[EXERCISE AIM] In the records below, tally the lines that contain the word "start" and give only that number.

──────

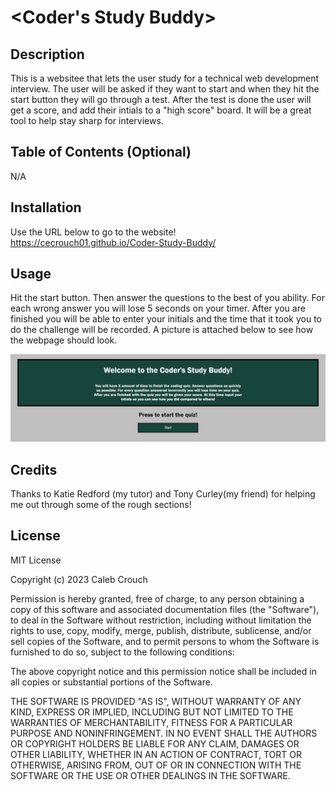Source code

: # <Coder's Study Buddy>

## Description

This is a websitee that lets the user study for a technical web development interview. The user will be asked if they want to start and when they hit the start button they will go through a test. After the test is done the user will get a score, and add their intials to a "high score" board. It will be a great tool to help stay sharp for interviews. 

## Table of Contents (Optional)

N/A

## Installation

Use the URL below to go to the website!
https://cecrouch01.github.io/Coder-Study-Buddy/

## Usage

Hit the start button. Then answer the questions to the best of you ability. For each wrong answer you will lose 5 seconds on your timer. After you are finished you will be able to enter your initials and the time that it took you to do the challenge will be recorded. A picture is attached below to see how the webpage should look.

![A picture of the deployed webpage Coder Study Buddy](assets/images/_C__Users_ccrouch_bootcamp_Challenges_Challenge-04_index.html.png)

## Credits

Thanks to Katie Redford (my tutor) and Tony Curley(my friend) for helping me out through some of the rough sections!


## License

MIT License

Copyright (c) 2023 Caleb Crouch

Permission is hereby granted, free of charge, to any person obtaining a copy of this software and associated documentation files (the "Software"), to deal in the Software without restriction, including without limitation the rights to use, copy, modify, merge, publish, distribute, sublicense, and/or sell copies of the Software, and to permit persons to whom the Software is furnished to do so, subject to the following conditions:

The above copyright notice and this permission notice shall be included in all copies or substantial portions of the Software.

THE SOFTWARE IS PROVIDED "AS IS", WITHOUT WARRANTY OF ANY KIND, EXPRESS OR IMPLIED, INCLUDING BUT NOT LIMITED TO THE WARRANTIES OF MERCHANTABILITY, FITNESS FOR A PARTICULAR PURPOSE AND NONINFRINGEMENT. IN NO EVENT SHALL THE AUTHORS OR COPYRIGHT HOLDERS BE LIABLE FOR ANY CLAIM, DAMAGES OR OTHER LIABILITY, WHETHER IN AN ACTION OF CONTRACT, TORT OR OTHERWISE, ARISING FROM, OUT OF OR IN CONNECTION WITH THE SOFTWARE OR THE USE OR OTHER DEALINGS IN THE SOFTWARE.

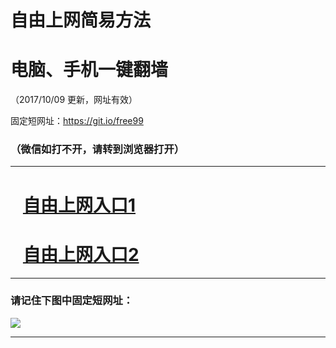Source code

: ﻿# 自由上网简易方法

# 电脑、手机一键翻墙

（2017/10/09 更新，网址有效）

固定短网址：https://git.io/free99

### （微信如打不开，请转到浏览器打开）


***





# &nbsp;&nbsp; <a href="http://ft359221880.fwq-tz-1001.info/fwqtz01.html?t=100900122824 " target="_blank">自由上网入口1</a>
# &nbsp;&nbsp; <a href="http://ft2142316414.fwq-tz-1002.info/fwqtz02.html?t=100900130493 " target="_blank">自由上网入口2</a>
***

### 请记住下图中固定短网址：

<img src="https://s3-us-west-2.amazonaws.com/fwq-1001/yjfq-20170905okok.png" /> 


***

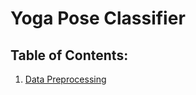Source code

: # Yoga Pose Classifier
## Table of Contents:
1. [Data Preprocessing](https://github.com/leahnagy/yoga_pose_classifier/blob/0b304f5ff1f1e7381aba1933042a2cf628c77bdd/preprocess.ipynb)
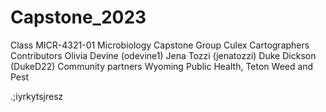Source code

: # Capstone_2023
Class MICR-4321-01 Microbiology Capstone
Group Culex Cartographers 
Contributors Olivia Devine (odevine1) Jena Tozzi (jenatozzi) Duke Dickson (DukeD22)
Community partners Wyoming Public Health, Teton Weed and Pest

.;iyrkytsjresz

──────

[WRITTEN ANSWER] 2